# Buying snowjoe



## rcleone (Dec 7, 2015)

Thinking of buying a SnowJoe SJ625E for the small storms. Have a Ariens Platinum 24 for the big ones. Does anybody own a SJ625, and does it does good job?


----------



## micah68kj (Oct 8, 2011)

Not sure which model snojoe my neighbor has but he used it one time and said that was enough. IMHO you'd be better off getting a Toro ss.


----------



## tabora (Mar 1, 2017)

rcleone said:


> Thinking of buying a SnowJoe SJ625E for the small storms. Have a Ariens Platinum 24 for the big ones. Does anybody own a SJ625, and does it does good job?
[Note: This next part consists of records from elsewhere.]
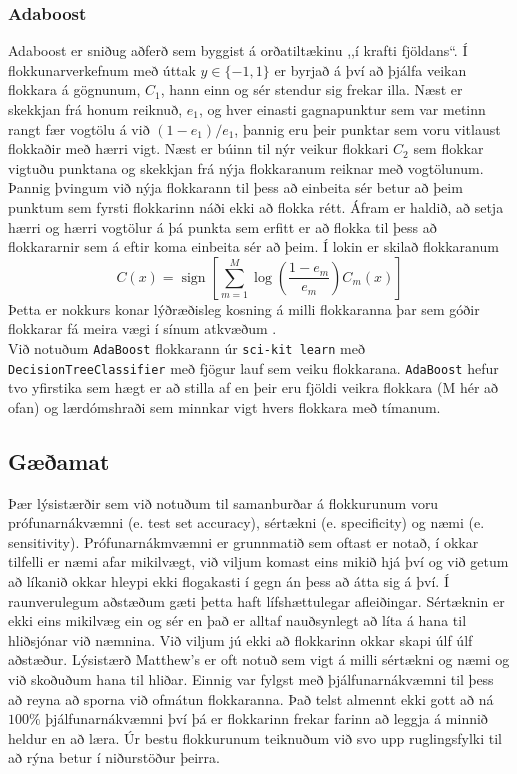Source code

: \documentclass[11pt]{article}
\begin{document}
\subsubsection{Adaboost}
Adaboost er sniðug aðferð sem byggist á orðatiltækinu ,,í krafti fjöldans``. Í flokkunarverkefnum með úttak $y\in\{-1,1\}$ er byrjað á því að þjálfa veikan flokkara á gögnunum, $C_1$, hann einn og sér stendur sig frekar illa. Næst er skekkjan frá honum reiknuð, $e_1$, og hver einasti gagnapunktur sem var metinn rangt fær vogtölu á við $(1-e_1)/e_1$, þannig eru þeir punktar sem voru vitlaust flokkaðir með hærri vigt. Næst er búinn til nýr veikur flokkari $C_2$ sem flokkar vigtuðu punktana og skekkjan frá nýja flokkaranum reiknar með vogtölunum. Þannig þvingum við nýja flokkarann til þess að einbeita sér betur að þeim punktum sem fyrsti flokkarinn náði ekki að flokka rétt. Áfram er haldið, að setja hærri og hærri vogtölur á þá punkta sem erfitt er að flokka til þess að flokkararnir sem á eftir koma einbeita sér að þeim. Í lokin er skilað flokkaranum 
$$ C(x)=\operatorname{sign}\left[\sum_{m=1}^{M} \log \left(\frac{1-e_{m}}{ e_{m}}\right) C_{m}(x)\right] $$
Þetta er nokkurs konar lýðræðisleg kosning á milli flokkaranna þar sem góðir flokkarar fá meira vægi í sínum atkvæðum \cite{friedman2001elements}. \\
Við notuðum {\tt AdaBoost} flokkarann úr {\tt sci-kit learn} með {\tt DecisionTreeClassifier} með fjögur lauf sem veiku flokkarana. {\tt AdaBoost} hefur tvo yfirstika sem hægt er að stilla af en þeir eru fjöldi veikra flokkara (M hér að ofan) og lærdómshraði sem minnkar vigt hvers flokkara með tímanum.
\subsection{Gæðamat}
Þær lýsistærðir sem við notuðum til samanburðar á flokkurunum voru prófunarnákvæmni (e. test set accuracy), sértækni (e. specificity) og næmi (e. sensitivity). Prófunarnákmvæmni er grunnmatið sem oftast er notað, í okkar tilfelli er næmi afar mikilvægt, við viljum komast eins mikið hjá því og við getum að líkanið okkar hleypi ekki flogakasti í gegn án þess að átta sig á því. Í raunverulegum aðstæðum gæti þetta haft lífshættulegar afleiðingar. Sértæknin er ekki eins mikilvæg ein og sér en það er alltaf nauðsynlegt að líta á hana til hliðsjónar við næmnina. Við viljum jú ekki að flokkarinn okkar skapi úlf úlf aðstæður. Lýsistærð Matthew's er oft notuð sem vigt á milli sértækni og næmi og við skoðuðum hana til hliðar. Einnig var fylgst með þjálfunarnákvæmni til þess að reyna að sporna við ofmátun flokkaranna. Það telst almennt ekki gott að ná $100\%$ þjálfunarnákvæmni því þá er flokkarinn frekar farinn að leggja á minnið heldur en að læra. Úr bestu flokkurunum teiknuðum við svo upp ruglingsfylki til að rýna betur í niðurstöður þeirra.
\end{document}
I have a smaller corded SnowJoe, the SJ615E. It works very well for clearing my 12'x18' deck (see picture here: https://www.snowblowerforum.com/forum/snowjoe-snowblowers/112545-new-sj615e.html), and I have used it for a few inches of snow on my entire 3-car-wide drive, but that is pushing it... Had to blow some of the snow in the center 3 times to get it to the lawn.


----------



## gibbs296 (Jun 22, 2014)

I have a Toro power Shovel that i use from time to time and have had a couple of Toro's older corded electric snow throwers. They are certainly way better than a shovel, but I've grown very fond of the Powerlite's and Toro's other single stage gas machines. They are pretty much all I use.


----------